To play devils advocate, I think there’s a point where things are sharp enough and beyond that it doesn’t matter or could even be a detriment. There are thousands of animals that get killed very effectively each year with broadheads that are not as sharp as Iron Wills. Because of the difference in blade steel, they are leaps and bounds above just about everything else on the market so it’s almost unfair to compare others to them. It’s actually the main reason I am not a fan of Iron Wills, combined with their two blade design is they’re essentially too sharp.

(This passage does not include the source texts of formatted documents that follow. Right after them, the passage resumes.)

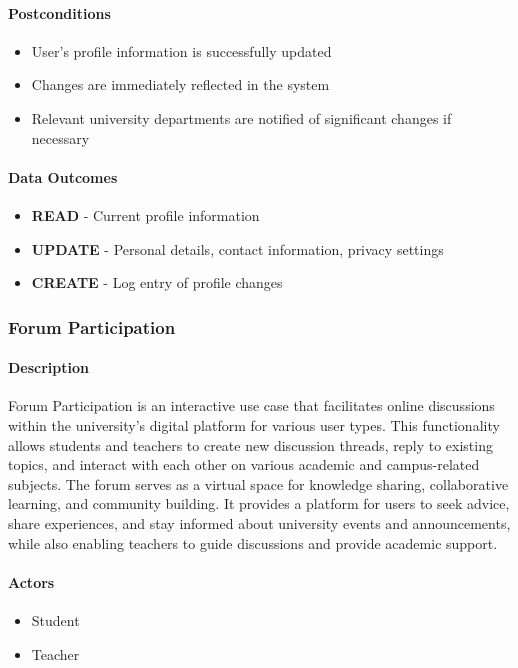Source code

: \paragraph{Postconditions}
\begin{itemize}
    \item User's profile information is successfully updated
    \item Changes are immediately reflected in the system
    \item Relevant university departments are notified of significant changes if necessary
\end{itemize}

\paragraph{Data Outcomes}
\begin{itemize}
    \item \textbf{READ} - Current profile information
    \item \textbf{UPDATE} - Personal details, contact information, privacy settings
    \item \textbf{CREATE} - Log entry of profile changes
\end{itemize}

\subsubsection{Forum Participation}

\paragraph{Description}
Forum Participation is an interactive use case that facilitates online discussions within the university's digital platform for various user types. This functionality allows students and teachers to create new discussion threads, reply to existing topics, and interact with each other on various academic and campus-related subjects. The forum serves as a virtual space for knowledge sharing, collaborative learning, and community building. It provides a platform for users to seek advice, share experiences, and stay informed about university events and announcements, while also enabling teachers to guide discussions and provide academic support.

\paragraph{Actors}
\begin{itemize}
    \item Student
    \item Teacher
\end{itemize}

I’m sure most of us have cut ourselves with a dull pocket knife. Maybe a few that have also cut themselves with a havalon. Or have had some sort of surgery. Which of the cuts easier to get to stop bleeding? Which close up and begin to heal sooner and more easily? It’s the reason surgeons use scalpels is to cause less tissue damage. But when you’re trying to cause an animal to die from blood loss and internal damage, the tearing and rough cut caused by a dull edge ends up being a good thing, so long as there’s sufficient energy to push it through. And most of us have that in our setups. Remember, we aren’t trying to quarter the whole animal with this blade edge. We just need it to be sharp enough to penetrate through hide to get the stuff inside and if it can come out the other side, thats even better.
Let me preface this by saying we’re both right, and I’m sure both of our setups kill just fine so really splitting hairs here but here’s my thoughts a bit more in depth.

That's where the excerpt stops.